2) constant member function
As mentioned earlier, general member functions can refer to non-const data members in this class, or modify them. If you declare a member function as a regular member function, you can reference only the data members in this class, and not modify them, such as for output data only. Such as

  void Get_time () const; Note that the const position is after the function name and parentheses

A const is a part of a function type that has a const keyword when declaring a function and defining a function, without adding a const to the call. A regular member function can reference a const data member or a data member that is not a const. A const data member can be referenced by a const member function, or by a member function that is not a const. The specific situation can be expressed in the following table.

So how do you make use of the regular member function?
If you are in a class, some data members are allowed to change their values, and other data members are not allowed to change their values, you can declare some data members as const to ensure their values are not changed, you can refer to the values of those data members with non-const member functions, and modify the values of non-const data members.
If you require that all data members ' values are not allowed to change, you can declare all data members as const, or declare objects as const (constant objects), and then use the const member function to refer to data members, so that the role of "double insurance" is to effectively guarantee
If you have defined a constant object, you can call only the const member function in it, not the non-const member function, whether or not the function modifies the data in the object.

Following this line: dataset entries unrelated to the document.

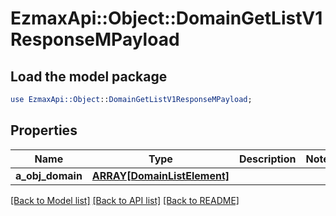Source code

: # EzmaxApi::Object::DomainGetListV1ResponseMPayload

## Load the model package
```perl
use EzmaxApi::Object::DomainGetListV1ResponseMPayload;
```

## Properties
Name | Type | Description | Notes
------------ | ------------- | ------------- | -------------
**a_obj_domain** | [**ARRAY[DomainListElement]**](DomainListElement.md) |  | 

[[Back to Model list]](../README.md#documentation-for-models) [[Back to API list]](../README.md#documentation-for-api-endpoints) [[Back to README]](../README.md)


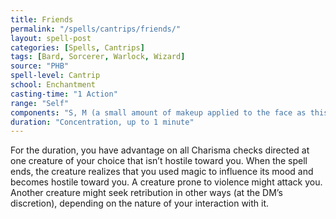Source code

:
 ```yaml
---
title: Friends
permalink: "/spells/cantrips/friends/"
layout: spell-post
categories: [Spells, Cantrips]
tags: [Bard, Sorcerer, Warlock, Wizard]
source: "PHB"
spell-level: Cantrip
school: Enchantment
casting-time: "1 Action"
range: "Self"
components: "S, M (a small amount of makeup applied to the face as this spell is cast)"
duration: "Concentration, up to 1 minute"
---
```


For the duration, you have advantage on all Charisma checks directed at one creature of your choice that isn’t hostile toward you. When the spell ends, the creature realizes that you used magic to influence its mood and becomes hostile toward you. A creature prone to violence might attack you. Another creature might seek retribution in other ways (at the DM’s discretion), depending on the nature of your interaction with it. 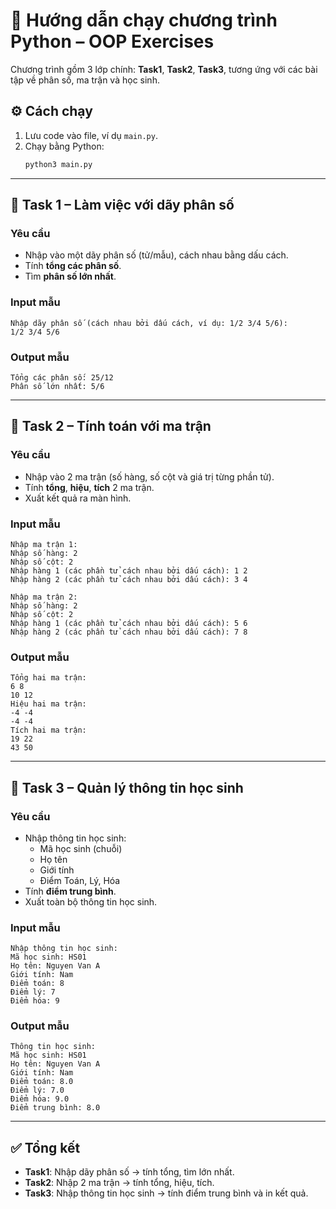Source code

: # 📘 Hướng dẫn chạy chương trình Python – OOP Exercises

Chương trình gồm 3 lớp chính: **Task1**, **Task2**, **Task3**, tương ứng với các bài tập về phân số, ma trận và học sinh.  

## ⚙️ Cách chạy
1. Lưu code vào file, ví dụ `main.py`.
2. Chạy bằng Python:
   ```bash
   python3 main.py
   ```

---

## 📝 Task 1 – Làm việc với dãy phân số

### Yêu cầu
- Nhập vào một dãy phân số (tử/mẫu), cách nhau bằng dấu cách.  
- Tính **tổng các phân số**.  
- Tìm **phân số lớn nhất**.  

### Input mẫu
```
Nhập dãy phân số (cách nhau bởi dấu cách, ví dụ: 1/2 3/4 5/6): 
1/2 3/4 5/6
```

### Output mẫu
```
Tổng các phân số: 25/12
Phân số lớn nhất: 5/6
```

---

## 📝 Task 2 – Tính toán với ma trận

### Yêu cầu
- Nhập vào 2 ma trận (số hàng, số cột và giá trị từng phần tử).  
- Tính **tổng**, **hiệu**, **tích** 2 ma trận.  
- Xuất kết quả ra màn hình.  

### Input mẫu
```
Nhập ma trận 1:
Nhập số hàng: 2
Nhập số cột: 2
Nhập hàng 1 (các phần tử cách nhau bởi dấu cách): 1 2
Nhập hàng 2 (các phần tử cách nhau bởi dấu cách): 3 4

Nhập ma trận 2:
Nhập số hàng: 2
Nhập số cột: 2
Nhập hàng 1 (các phần tử cách nhau bởi dấu cách): 5 6
Nhập hàng 2 (các phần tử cách nhau bởi dấu cách): 7 8
```

### Output mẫu
```
Tổng hai ma trận:
6 8
10 12
Hiệu hai ma trận:
-4 -4
-4 -4
Tích hai ma trận:
19 22
43 50
```

---

## 📝 Task 3 – Quản lý thông tin học sinh

### Yêu cầu
- Nhập thông tin học sinh:  
  - Mã học sinh (chuỗi)  
  - Họ tên  
  - Giới tính  
  - Điểm Toán, Lý, Hóa  
- Tính **điểm trung bình**.  
- Xuất toàn bộ thông tin học sinh.  

### Input mẫu
```
Nhập thông tin học sinh:
Mã học sinh: HS01
Họ tên: Nguyen Van A
Giới tính: Nam
Điểm toán: 8
Điểm lý: 7
Điểm hóa: 9
```

### Output mẫu
```
Thông tin học sinh:
Mã học sinh: HS01
Họ tên: Nguyen Van A
Giới tính: Nam
Điểm toán: 8.0
Điểm lý: 7.0
Điểm hóa: 9.0
Điểm trung bình: 8.0
```

---

## ✅ Tổng kết
- **Task1**: Nhập dãy phân số → tính tổng, tìm lớn nhất.  
- **Task2**: Nhập 2 ma trận → tính tổng, hiệu, tích.  
- **Task3**: Nhập thông tin học sinh → tính điểm trung bình và in kết quả.  
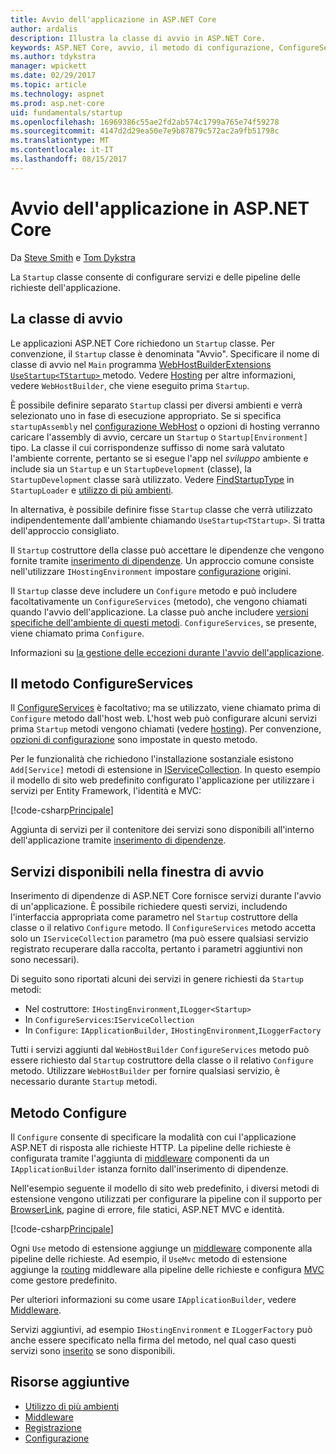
 ```yaml
---
title: Avvio dell'applicazione in ASP.NET Core
author: ardalis
description: Illustra la classe di avvio in ASP.NET Core.
keywords: ASP.NET Core, avvio, il metodo di configurazione, ConfigureServices (metodo)
ms.author: tdykstra
manager: wpickett
ms.date: 02/29/2017
ms.topic: article
ms.technology: aspnet
ms.prod: asp.net-core
uid: fundamentals/startup
ms.openlocfilehash: 16969386c55ae2fd2ab574c1799a765e74f59278
ms.sourcegitcommit: 4147d2d29ea50e7e9b87879c572ac2a9fb51798c
ms.translationtype: MT
ms.contentlocale: it-IT
ms.lasthandoff: 08/15/2017
---
```

# <a name="application-startup-in-aspnet-core"></a>Avvio dell'applicazione in ASP.NET Core

Da [Steve Smith](http://ardalis.com) e [Tom Dykstra](https://github.com/tdykstra/)

La `Startup` classe consente di configurare servizi e delle pipeline delle richieste dell'applicazione. 

## <a name="the-startup-class"></a>La classe di avvio

Le applicazioni ASP.NET Core richiedono un `Startup` classe. Per convenzione, il `Startup` classe è denominata "Avvio". Specificare il nome di classe di avvio nel `Main` programma [WebHostBuilderExtensions](https://docs.microsoft.com/aspnet/core/api/microsoft.aspnetcore.hosting.webhostbuilderextensions) [ `UseStartup<TStartup>` ](https://docs.microsoft.com/aspnet/core/api/microsoft.aspnetcore.hosting.webhostbuilderextensions#Microsoft_AspNetCore_Hosting_WebHostBuilderExtensions_UseStartup__1_Microsoft_AspNetCore_Hosting_IWebHostBuilder_) metodo. Vedere [Hosting](xref:fundamentals/hosting) per altre informazioni, vedere `WebHostBuilder`, che viene eseguito prima `Startup`.

È possibile definire separato `Startup` classi per diversi ambienti e verrà selezionato uno in fase di esecuzione appropriato. Se si specifica `startupAssembly` nel [configurazione WebHost](https://docs.microsoft.com/en-us/aspnet/core/fundamentals/hosting?tabs=aspnetcore2x#configuring-a-host) o opzioni di hosting verranno caricare l'assembly di avvio, cercare un `Startup` o `Startup[Environment]` tipo. La classe il cui corrispondenze suffisso di nome sarà valutato l'ambiente corrente, pertanto se si esegue l'app nel *sviluppo* ambiente e include sia un `Startup` e un `StartupDevelopment` (classe), la `StartupDevelopment` classe sarà utilizzato. Vedere [FindStartupType](https://github.com/aspnet/Hosting/blob/rel/1.1.0/src/Microsoft.AspNetCore.Hosting/Internal/StartupLoader.cs) in `StartupLoader` e [utilizzo di più ambienti](environments.md#startup-conventions).

In alternativa, è possibile definire fisse `Startup` classe che verrà utilizzato indipendentemente dall'ambiente chiamando `UseStartup<TStartup>`. Si tratta dell'approccio consigliato.

Il `Startup` costruttore della classe può accettare le dipendenze che vengono fornite tramite [inserimento di dipendenze](xref:fundamentals/dependency-injection). Un approccio comune consiste nell'utilizzare `IHostingEnvironment` impostare [configurazione](xref:fundamentals/configuration) origini.

Il `Startup` classe deve includere un `Configure` metodo e può includere facoltativamente un `ConfigureServices` (metodo), che vengono chiamati quando l'avvio dell'applicazione. La classe può anche includere [versioni specifiche dell'ambiente di questi metodi](xref:fundamentals/environments#startup-conventions). `ConfigureServices`, se presente, viene chiamato prima `Configure`.

Informazioni su [la gestione delle eccezioni durante l'avvio dell'applicazione](xref:fundamentals/error-handling#startup-exception-handling).

## <a name="the-configureservices-method"></a>Il metodo ConfigureServices

Il [ConfigureServices](https://docs.microsoft.com/en-us/aspnet/core/api/microsoft.aspnetcore.hosting.startupbase#Microsoft_AspNetCore_Hosting_StartupBase_ConfigureServices_Microsoft_Extensions_DependencyInjection_IServiceCollection_) è facoltativo; ma se utilizzato, viene chiamato prima di `Configure` metodo dall'host web. L'host web può configurare alcuni servizi prima ``Startup`` metodi vengono chiamati (vedere [hosting](xref:fundamentals/hosting)). Per convenzione, [opzioni di configurazione](xref:fundamentals/configuration) sono impostate in questo metodo.

Per le funzionalità che richiedono l'installazione sostanziale esistono `Add[Service]` metodi di estensione in [IServiceCollection](https://docs.microsoft.com/en-us/aspnet/core/api/microsoft.extensions.dependencyinjection.iservicecollection). In questo esempio il modello di sito web predefinito configurato l'applicazione per utilizzare i servizi per Entity Framework, l'identità e MVC:

[!code-csharp[Principale](../common/samples/WebApplication1/Startup.cs?highlight=4,7,11&start=40&end=55)]

Aggiunta di servizi per il contenitore dei servizi sono disponibili all'interno dell'applicazione tramite [inserimento di dipendenze](xref:fundamentals/dependency-injection).

## <a name="services-available-in-startup"></a>Servizi disponibili nella finestra di avvio

Inserimento di dipendenze di ASP.NET Core fornisce servizi durante l'avvio di un'applicazione. È possibile richiedere questi servizi, includendo l'interfaccia appropriata come parametro nel `Startup` costruttore della classe o il relativo `Configure` metodo. Il `ConfigureServices` metodo accetta solo un `IServiceCollection` parametro (ma può essere qualsiasi servizio registrato recuperare dalla raccolta, pertanto i parametri aggiuntivi non sono necessari).

Di seguito sono riportati alcuni dei servizi in genere richiesti da `Startup` metodi:

* Nel costruttore: `IHostingEnvironment`,`ILogger<Startup>`
* In `ConfigureServices`:`IServiceCollection`
* In `Configure`: `IApplicationBuilder`, `IHostingEnvironment`,`ILoggerFactory`

Tutti i servizi aggiunti dal ``WebHostBuilder`` ``ConfigureServices`` metodo può essere richiesto dal ``Startup`` costruttore della classe o il relativo ``Configure`` metodo. Utilizzare `WebHostBuilder` per fornire qualsiasi servizio, è necessario durante `Startup` metodi.

## <a name="the-configure-method"></a>Metodo Configure

Il `Configure` consente di specificare la modalità con cui l'applicazione ASP.NET di risposta alle richieste HTTP. La pipeline delle richieste è configurata tramite l'aggiunta di [middleware](middleware.md) componenti da un `IApplicationBuilder` istanza fornito dall'inserimento di dipendenze.

Nell'esempio seguente il modello di sito web predefinito, i diversi metodi di estensione vengono utilizzati per configurare la pipeline con il supporto per [BrowserLink](http://vswebessentials.com/features/browserlink), pagine di errore, file statici, ASP.NET MVC e identità.

[!code-csharp[Principale](../common/samples/WebApplication1/Startup.cs?highlight=8,9,10,14,17,19,21&start=58&end=84)]

Ogni `Use` metodo di estensione aggiunge un [middleware](xref:fundamentals/middleware) componente alla pipeline delle richieste. Ad esempio, il `UseMvc` metodo di estensione aggiunge la [routing](routing.md) middleware alla pipeline delle richieste e configura [MVC](xref:mvc/overview) come gestore predefinito.

Per ulteriori informazioni su come usare `IApplicationBuilder`, vedere [Middleware](xref:fundamentals/middleware).

Servizi aggiuntivi, ad esempio `IHostingEnvironment` e `ILoggerFactory` può anche essere specificato nella firma del metodo, nel qual caso questi servizi sono [inserito](dependency-injection.md) se sono disponibili. 

## <a name="additional-resources"></a>Risorse aggiuntive

* [Utilizzo di più ambienti](xref:fundamentals/environments)
* [Middleware](xref:fundamentals/middleware)
* [Registrazione](xref:fundamentals/logging)
* [Configurazione](xref:fundamentals/configuration)
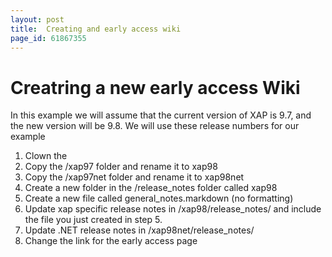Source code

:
 ```yaml
---
layout: post
title:  Creating and early access wiki
page_id: 61867355
---
```




# Creatring a new early access Wiki

In this example we will assume that the current version of XAP is 9.7, and the new version will be 9.8. We will use these release numbers for our  example

1.	Clown the
2.	Copy the /xap97 folder and rename it to xap98
3.	Copy the /xap97net folder and rename it to xap98net
4.	Create a new folder in the /release_notes folder called xap98
5.  Create a new file called general_notes.markdown (no formatting)
6.	Update xap specific release notes in /xap98/release_notes/ and include the file you just created in step 5.
7.	Update .NET release notes in /xap98net/release_notes/
8.	Change the link for the early access page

This is to ensure the security of the data. If you need to access data members in an object, you can declare all member functions in a regular object as const member functions, but make sure that the data members in the object are not modified in the function.

Don't mistake a member function in a constant object as a constant member function. A constant object only guarantees that its data member is a constant data member whose value is not modified. If a member function in a constant object is not declared with a const declaration, the compilation system handles it as a non-const member function.

It is also important to note that a regular member function cannot invoke another non-const member function.